4. Cenâb-ı Hak kulları arasından seçtiği peygamberlerine zaman zaman kitaplar indirmiştir. Allah’ın dört büyük kitabından Zebûr Hz. Davud’ta, Tevrat Hz. Musa’ya, İncil Hz. İsa’ya ve Kur’ân Hz. Muhammed’e verilmiştir. Ne var ki Kur’ân-ı Kerim dışında kalan ilk üç kitap, kültür ve medeniyet imkânlarının sınırlı olduğu, eski çağlarda, zamanında yazıya geçirilip muhafaza edilememiş değişikliğe uğramış güvenilir birer metin olmaktan çıkmıştır. Bu gerçeği, kimse inkâr edememektedir. Zaten bunlar son ilâhî kitap olan Kur’ân-ı Kerim’in gelişiyle devirlerini kapamış, hükümsüz kalmıştır.
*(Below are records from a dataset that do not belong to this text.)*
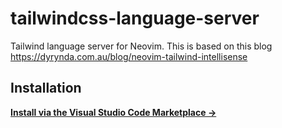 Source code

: # tailwindcss-language-server

Tailwind language server for Neovim. This is based on this blog https://dyrynda.com.au/blog/neovim-tailwind-intellisense

## Installation

**[Install via the Visual Studio Code Marketplace →](https://marketplace.visualstudio.com/items?itemName=bradlc.vscode-tailwindcss)**
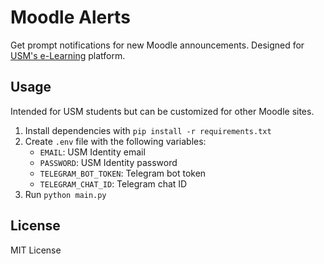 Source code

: # Moodle Alerts

Get prompt notifications for new Moodle announcements. Designed for [USM's e-Learning](https://elearning.usm.my/sidang2324/my/) platform.

## Usage
Intended for USM students but can be customized for other Moodle sites.
1. Install dependencies with `pip install -r requirements.txt`
2. Create `.env` file with the following variables:
    - `EMAIL`: USM Identity email
    - `PASSWORD`: USM Identity password
    - `TELEGRAM_BOT_TOKEN`: Telegram bot token
    - `TELEGRAM_CHAT_ID`: Telegram chat ID
3. Run `python main.py`

## License
MIT License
Hz Muhammed Aleyhisselâm’a 23 yıllık peygamberlik müddeti içinde peyderpey inen Kur’ân ise bizzat Hz. Peygamber tarafından vahiy kâtiplerine hemen yazdırılmış, ayrıca hem kendisi hem de ashabı tarafından ezberlenmiştir. Kur’ân-ı Kerim metni İslâm’ın ilk devirlerinden itibaren her asırda yüzbinlerce nüsha olarak yazılmış, yüzbinler hatta milyonlarca hafız tarafından ezberlenmiş, bütün Müslümanlar tarafından günde beş vakit olarak kılınan namazlarda ve namaz dışında okunmuştur. Kur’ân’ın gördüğü bu ilgi ve itina tarihte hiçbir kitaba, hiçbir metne nasip olmamıştır. Binaenaleyh Kur’ân-ı Kerim’in Cebrail vasıtasıyla Muhammed Aleyhisselâm’a indirildiği gibi aynen tespit ve muhafaza edildiği, aynı metnin günümüze kadar geldiği, hiçbir yerinde tahrif, ilâve ve eksiltme vuku bulmadığı şüphesizdir.
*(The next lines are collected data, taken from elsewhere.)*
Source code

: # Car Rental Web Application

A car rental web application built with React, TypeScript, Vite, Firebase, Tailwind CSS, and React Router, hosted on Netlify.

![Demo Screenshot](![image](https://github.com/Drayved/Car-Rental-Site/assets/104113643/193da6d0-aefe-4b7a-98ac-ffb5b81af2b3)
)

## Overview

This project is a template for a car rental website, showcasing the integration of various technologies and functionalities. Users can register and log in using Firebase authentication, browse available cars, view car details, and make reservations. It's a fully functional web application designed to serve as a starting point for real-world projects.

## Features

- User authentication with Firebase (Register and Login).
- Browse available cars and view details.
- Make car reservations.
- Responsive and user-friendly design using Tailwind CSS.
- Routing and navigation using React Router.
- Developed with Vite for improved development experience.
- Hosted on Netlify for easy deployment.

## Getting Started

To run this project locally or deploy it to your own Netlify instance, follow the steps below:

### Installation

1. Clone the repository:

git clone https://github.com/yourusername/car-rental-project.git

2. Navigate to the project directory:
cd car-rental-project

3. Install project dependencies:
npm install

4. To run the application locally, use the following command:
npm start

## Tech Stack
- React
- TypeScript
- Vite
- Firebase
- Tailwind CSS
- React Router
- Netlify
Kur’ân Allah kelâmıdır. Hz. Muhammed sadece O’nun bir tebliğcisidir. O’nun Allah kelâmı olduğunu bizzat kendisi ilân ediyor. Şayet bunda tereddüt eden ve O’nun beşer sözü, yani Hz. Muhammed’in kendi sözü olduğunu ileri süren varsa o da Kur’ân’a benzer, O’nun yüzde birine benzer bir söz söylesin, ortaya bir metin koysun hatta bunun için istediği kimselerden yardım istesin (22). Kur’. ân-ı Kerim’in inkârcılara, şüphecilere ve iddiacılara karşı bu meydan okuyuşu 14 asırdır devam eder. Kimse Kur’ân’a benzer bir metin ortaya koyabilmiş değildir, bundan sonra da olamayacaktır.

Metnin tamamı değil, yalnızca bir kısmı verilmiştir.